Book Review: Benjamin Franklin in London: The British Life of America’s Founding Father, by George Goodwin.

31 Jul 2016, Posted by Founding Franklin in Book Review

There have been many books written about Benjamin Franklin in the past fifteen years or so, many of them quite well done. I have my favorites, among them The Americanization of Benjamin Franklin, by Gordon Wood; The First American, by H.W. Brands; A Great Improvisation, by Stacy Schiff, and a number of others. This new work, by George Goodwin, official historian of the Benjamin Franklin House in London, is one of the best I have seen.

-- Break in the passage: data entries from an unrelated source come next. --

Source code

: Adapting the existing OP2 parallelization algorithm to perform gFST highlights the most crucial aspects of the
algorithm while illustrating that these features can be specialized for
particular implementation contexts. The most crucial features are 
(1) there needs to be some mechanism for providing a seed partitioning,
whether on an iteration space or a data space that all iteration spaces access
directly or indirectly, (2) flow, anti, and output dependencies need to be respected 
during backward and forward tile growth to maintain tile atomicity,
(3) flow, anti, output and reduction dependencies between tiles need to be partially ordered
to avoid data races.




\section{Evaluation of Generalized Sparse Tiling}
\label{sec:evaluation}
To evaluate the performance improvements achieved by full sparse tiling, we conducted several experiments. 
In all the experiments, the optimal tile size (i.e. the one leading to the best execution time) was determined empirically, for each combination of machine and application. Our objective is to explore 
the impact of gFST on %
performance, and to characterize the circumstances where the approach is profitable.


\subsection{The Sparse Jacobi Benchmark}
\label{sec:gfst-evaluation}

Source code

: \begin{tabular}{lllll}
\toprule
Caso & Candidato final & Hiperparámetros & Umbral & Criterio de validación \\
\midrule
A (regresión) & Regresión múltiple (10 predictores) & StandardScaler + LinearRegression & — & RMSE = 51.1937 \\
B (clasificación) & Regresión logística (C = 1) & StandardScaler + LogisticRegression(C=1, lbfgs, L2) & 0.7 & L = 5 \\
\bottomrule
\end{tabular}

Goodwin gives the most thorough account of Franklin’s activity during his three visits to London that I have read. He talks at great length about the people that Franklin met and worked with in London, and those that refused to work with him. There is much here about Peter Collinson, for example, the English Quaker scientist and naturalist, who contributed greatly to Franklin’s interest and work in the field of electricity. ( I will use the word “scientist” for the sake of clarity, though the term used at the time was “natural philosopher”.) There are others, including Dr. John Pringle, John Fothergill, Adam Smith and David Hume, with whom Franklin worked and socialized, as well as John Bartram. Bartram, Franklin’s old friend back in Upper Darby, Pa., was the foremost American naturalist, and according to Linnaeus, perhaps the greatest in the world. Franklin corresponded with Bartram regularly, sending him word of various discoveries, such as rhubarb and tofu.   Franklin even sent rhubarb to Bartram, and also the seeds and the recipe for tofu, introducing them to America.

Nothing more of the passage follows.